= Dhulghat Spiral =

Dhulghat Spiral is located in Amravati district in state of Maharashtra in India. It is a unique spiral located on Akola-Khandwa metre gauge section of South Central Railway of India.

It is also called 'Char Cha Akda' in Marathi and 'Char Ka Aankda' in Hindi, both meaning 'Digit of Four' due to its shape similar to that of '4' in Devnagari script.

==Location==
The spiral is located between Wan Road and Dhulghat stations on Akola – Ratlam metre gauge railway line, at around 2 kilometres from Dhulghat station towards Akola. The area is covered by forests and hills through which the Akola – Ratlam metre gauge railway line traverses. Latitude 21.282, longitude 76.765.

==Structure==
The spiral consist of a 193 metres long steel viaduct across a shallow valley. Train arrives to this viaduct from Akola. The viaduct leads the track to a circular path around a hill. After circumnavigating the hill, the track arrives nearly parallel to the approach from Akola, but at a significantly lower altitude. This low level track passes below the first of the sixteen bridge girders towards Dhulghat station and Khandwa. The train normally takes around four minutes to complete its journey along the spiral.

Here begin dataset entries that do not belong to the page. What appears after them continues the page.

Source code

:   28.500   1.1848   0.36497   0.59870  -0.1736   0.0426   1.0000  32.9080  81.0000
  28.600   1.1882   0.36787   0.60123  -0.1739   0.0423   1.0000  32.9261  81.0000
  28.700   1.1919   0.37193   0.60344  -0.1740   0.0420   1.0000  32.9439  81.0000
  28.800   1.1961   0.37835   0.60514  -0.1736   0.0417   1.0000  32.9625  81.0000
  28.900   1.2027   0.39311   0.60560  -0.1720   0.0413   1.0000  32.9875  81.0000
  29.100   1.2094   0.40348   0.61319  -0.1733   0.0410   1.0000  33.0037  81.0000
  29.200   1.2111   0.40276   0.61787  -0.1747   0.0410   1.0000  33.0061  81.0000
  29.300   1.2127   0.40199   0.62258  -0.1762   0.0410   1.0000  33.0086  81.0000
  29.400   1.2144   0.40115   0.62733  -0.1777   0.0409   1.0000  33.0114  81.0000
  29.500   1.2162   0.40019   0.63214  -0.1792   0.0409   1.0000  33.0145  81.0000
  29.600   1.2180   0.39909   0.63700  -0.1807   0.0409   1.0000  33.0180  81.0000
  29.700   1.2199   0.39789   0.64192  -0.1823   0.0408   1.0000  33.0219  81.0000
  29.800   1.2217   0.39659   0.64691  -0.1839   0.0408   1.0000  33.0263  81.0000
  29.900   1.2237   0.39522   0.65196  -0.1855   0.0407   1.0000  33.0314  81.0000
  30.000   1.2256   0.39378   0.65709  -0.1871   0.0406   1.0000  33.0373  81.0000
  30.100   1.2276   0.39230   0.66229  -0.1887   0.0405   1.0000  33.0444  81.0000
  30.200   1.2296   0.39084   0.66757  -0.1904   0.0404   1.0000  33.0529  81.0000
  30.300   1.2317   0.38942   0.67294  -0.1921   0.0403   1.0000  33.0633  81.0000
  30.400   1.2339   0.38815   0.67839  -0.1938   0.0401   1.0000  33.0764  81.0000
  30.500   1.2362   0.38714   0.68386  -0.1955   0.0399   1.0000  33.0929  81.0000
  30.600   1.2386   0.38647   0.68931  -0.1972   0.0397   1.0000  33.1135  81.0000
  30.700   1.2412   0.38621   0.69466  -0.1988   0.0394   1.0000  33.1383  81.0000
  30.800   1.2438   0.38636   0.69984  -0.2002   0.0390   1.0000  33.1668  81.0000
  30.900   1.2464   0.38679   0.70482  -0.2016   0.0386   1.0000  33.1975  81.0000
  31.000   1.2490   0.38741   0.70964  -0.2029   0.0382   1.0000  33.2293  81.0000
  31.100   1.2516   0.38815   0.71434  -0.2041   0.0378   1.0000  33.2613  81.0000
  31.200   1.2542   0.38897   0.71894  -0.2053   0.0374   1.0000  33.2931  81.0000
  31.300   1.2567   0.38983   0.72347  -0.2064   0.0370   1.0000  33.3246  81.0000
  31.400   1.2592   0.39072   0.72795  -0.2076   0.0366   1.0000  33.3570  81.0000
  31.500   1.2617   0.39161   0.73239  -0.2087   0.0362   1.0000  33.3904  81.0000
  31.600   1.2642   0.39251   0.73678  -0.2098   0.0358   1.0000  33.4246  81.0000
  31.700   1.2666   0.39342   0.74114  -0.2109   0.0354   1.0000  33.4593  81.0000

==Historical and current usage==
The spiral was a part of metre gauge line from Ajmer in Rajasthan to Kacheguda in Andhra Pradesh (now Telangana) under South Central Railway. Due to the gauge conversions in recent times, the route is now shortened to Akola in Maharashtra to Fatehbad Chandrawati Ganj in Madhya Pradesh. However, this unique spiral may soon be decommissioned because of the planned gauge conversion of Akola-Ratlam section.

==How to reach==
The spiral can be approached from Akola which is a railway station on Mumbai-Howrah main line and Khandwa which is located on Mumbai – Delhi main line (via Bhusaval, Itarsi) of Indian Railway.